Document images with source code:

----

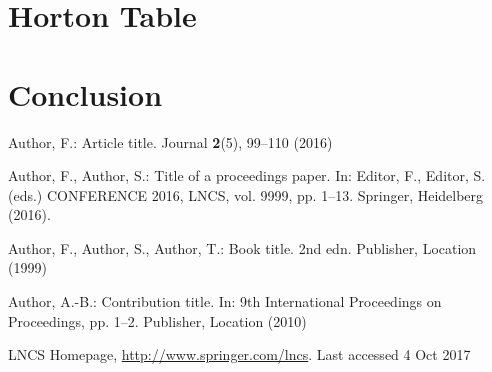 \documentclass[runningheads]{llncs}
\begin{document}
\section{Horton Table}
\section{Conclusion}
%
%
%
% 
% 
%
\begin{thebibliography}{8}
Author, F.: Article title. Journal \textbf{2}(5), 99--110 (2016)

Author, F., Author, S.: Title of a proceedings paper. In: Editor,
F., Editor, S. (eds.) CONFERENCE 2016, LNCS, vol. 9999, pp. 1--13.
Springer, Heidelberg (2016). 

Author, F., Author, S., Author, T.: Book title. 2nd edn. Publisher,
Location (1999)

Author, A.-B.: Contribution title. In: 9th International Proceedings
on Proceedings, pp. 1--2. Publisher, Location (2010)

LNCS Homepage, \url{http://www.springer.com/lncs}. Last accessed 4
Oct 2017
\end{thebibliography}
\end{document}
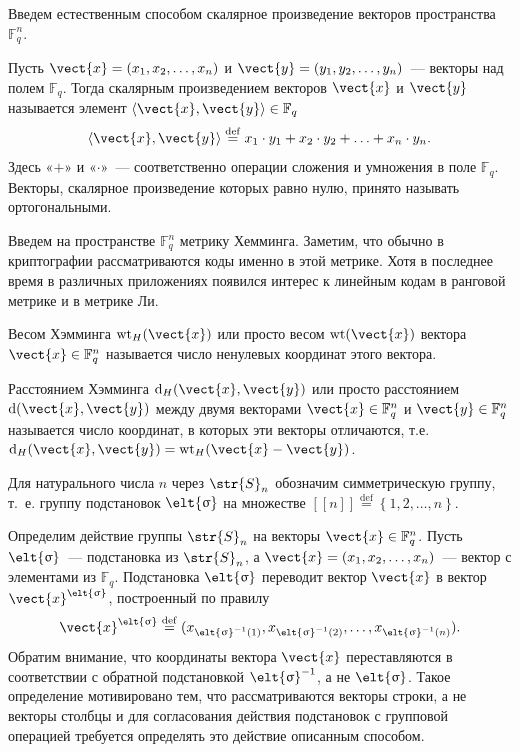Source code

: \documentclass[12pt]{extreport}
\begin{document}
Введем естественным способом скалярное произведение векторов пространства \(\mathbb{F}^n_q\).

Пусть \(\vect{x}=(x_1,x_2,\ldots, x_n)\) и \(\vect{y}=(y_1,y_2,\ldots,y_n)\)~--- векторы над полем \(\mathbb{F}_q\).
Тогда скалярным произведением векторов \(\vect{x}\) и \(\vect{y}\) называется элемент \(\left\langle \vect{x}, \vect{y} \right\rangle\in \mathbb{F}_q\)
\[
\left\langle\vect{x}, \vect{y}\right\rangle
\stackrel{\mathrm{def}}{=} x_1\cdot y_1 + x_2\cdot y_2 + \ldots + x_n\cdot y_n.
\]
Здесь «\(+\)» и «\(\cdot\)»~--- соответственно операции сложения и умножения в поле \(\mathbb{F}_q\).
Векторы, скалярное произведение которых равно нулю, принято называть ортогональными.

Введем на пространстве \(\mathbb{F}^n_q\) метрику Хемминга.
Заметим, что обычно в криптографии рассматриваются коды именно в этой метрике.
Хотя в последнее время в различных приложениях появился интерес к линейным кодам в ранговой метрике и в метрике Ли.

Весом Хэмминга \(\operatorname{wt}_H(\vect{x})\) или просто весом \(\operatorname{wt}(\vect{x})\) вектора \(\vect{x}\in \mathbb{F}^n_q\) называется число ненулевых координат этого вектора.

Расстоянием Хэмминга \(\operatorname{d}_H(\vect{x},\vect{y})\) или просто расстоянием \(\operatorname{d}(\vect{x},\vect{y})\) между двумя векторами \(\vect{x}\in \mathbb{F}^n_q\) и \(\vect{y}\in \mathbb{F}^n_q\) называется число координат, в которых эти векторы отличаются, т.е. \(\operatorname{d}_H(\vect{x},\vect{y})=\operatorname{wt}_H(\vect{x}-\vect{y})\).

Для натурального числа \(n\) через \(\str{S}_{n}\) обозначим симметрическую группу, т.~е. группу подстановок \(\elt{\sigma}\) на множестве \([\![n]\!] \stackrel{\mathrm{def}}{=} \left\{1,2, \dotsc, n\right\}\).

Определим действие группы \(\str{S}_{n}\) на векторы \(\vect{x}\in \mathbb{F}^{n}_{q}\).
Пусть \(\elt{\sigma}\)~--- подстановка из \(\str{S}_{n}\), а \(\vect{x}=(x_1,x_2,\ldots,x_n)\)~--- вектор с элементами из \(\mathbb{F}_q\).
Подстановка \(\elt{\sigma}\) переводит вектор \(\vect{x}\) в вектор \(\vect{x}^{\elt{\sigma}}\), построенный по правилу
\[\vect{x}^{\elt{\sigma}}\stackrel{\mathrm{def}}{=}(x_{\elt{\sigma}^{-1}(1)},x_{\elt{\sigma}^{-1}(2)},\ldots,x_{\elt{\sigma}^{-1}(n)}).\]
Обратим внимание, что координаты вектора \(\vect{x}\) переставляются в соответствии с обратной подстановкой \(\elt{\sigma}^{-1}\), а не \(\elt{\sigma}\).
Такое определение мотивировано тем, что рассматриваются векторы строки, а не векторы столбцы и для согласования действия подстановок с групповой операцией требуется определять это действие описанным способом.
\end{document}
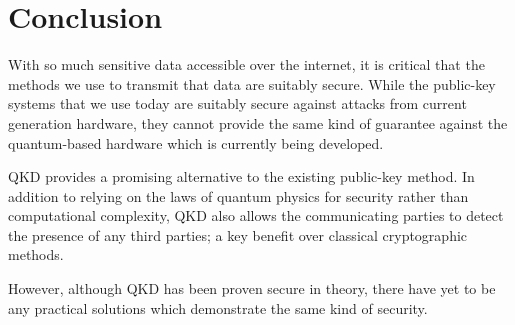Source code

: \documentclass[runningheads,a4paper]{llncs}
\begin{document}
\section{Conclusion}

With so much sensitive data accessible over the internet, it is critical that the methods we use to transmit that data are suitably secure. While the public-key systems that we use today are suitably secure against attacks from current generation hardware, they cannot provide the same kind of guarantee against the quantum-based hardware which is currently being developed.

QKD provides a promising alternative to the existing public-key method. In addition to relying on the laws of quantum physics for security rather than computational complexity, QKD also allows the communicating parties to detect the presence of any third parties; a key benefit over classical cryptographic methods.

However, although QKD has been proven secure in theory, there have yet to be any practical solutions which demonstrate the same kind of security. 



\end{document}
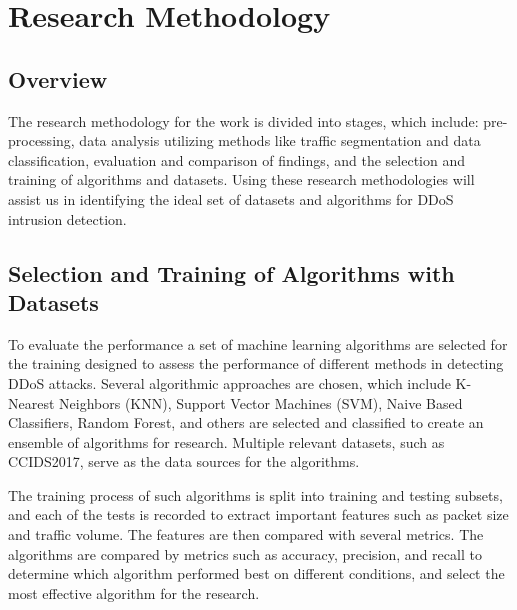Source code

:\documentclass[a4paper, 12pt]{article}
\begin{document}
\clearpage

\section{Research Methodology}

\subsection{Overview}
The research methodology for the work is divided into stages, which include: pre-processing, data analysis utilizing methods like traffic segmentation and data classification, evaluation and comparison of findings, and the selection and training of algorithms and datasets. Using these research methodologies will assist us in identifying the ideal set of datasets and algorithms for DDoS intrusion detection.


\subsection{ Selection and Training of Algorithms with Datasets}

To evaluate the performance a set of machine learning algorithms are selected for the training designed to assess the performance of different methods in detecting DDoS attacks. Several algorithmic approaches are chosen, which include K-Nearest Neighbors (KNN), Support Vector Machines (SVM), Naive Based Classifiers, Random Forest, and others are selected and classified to create an ensemble of algorithms for research. Multiple relevant datasets, such as CCIDS2017, serve as the data sources for the algorithms. 

The training process of such algorithms is split into training and testing subsets, and each of the tests is recorded to extract important features such as packet size and traffic volume. The features are then compared with several metrics. The algorithms are compared by metrics such as accuracy, precision, and recall to determine which algorithm performed best on different conditions, and select the most effective algorithm for the research.
\end{document}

----

EXERCISE: Only a number is wanted. Count the lines of the data that contain "Editor".

EXERCISE RESULT: 2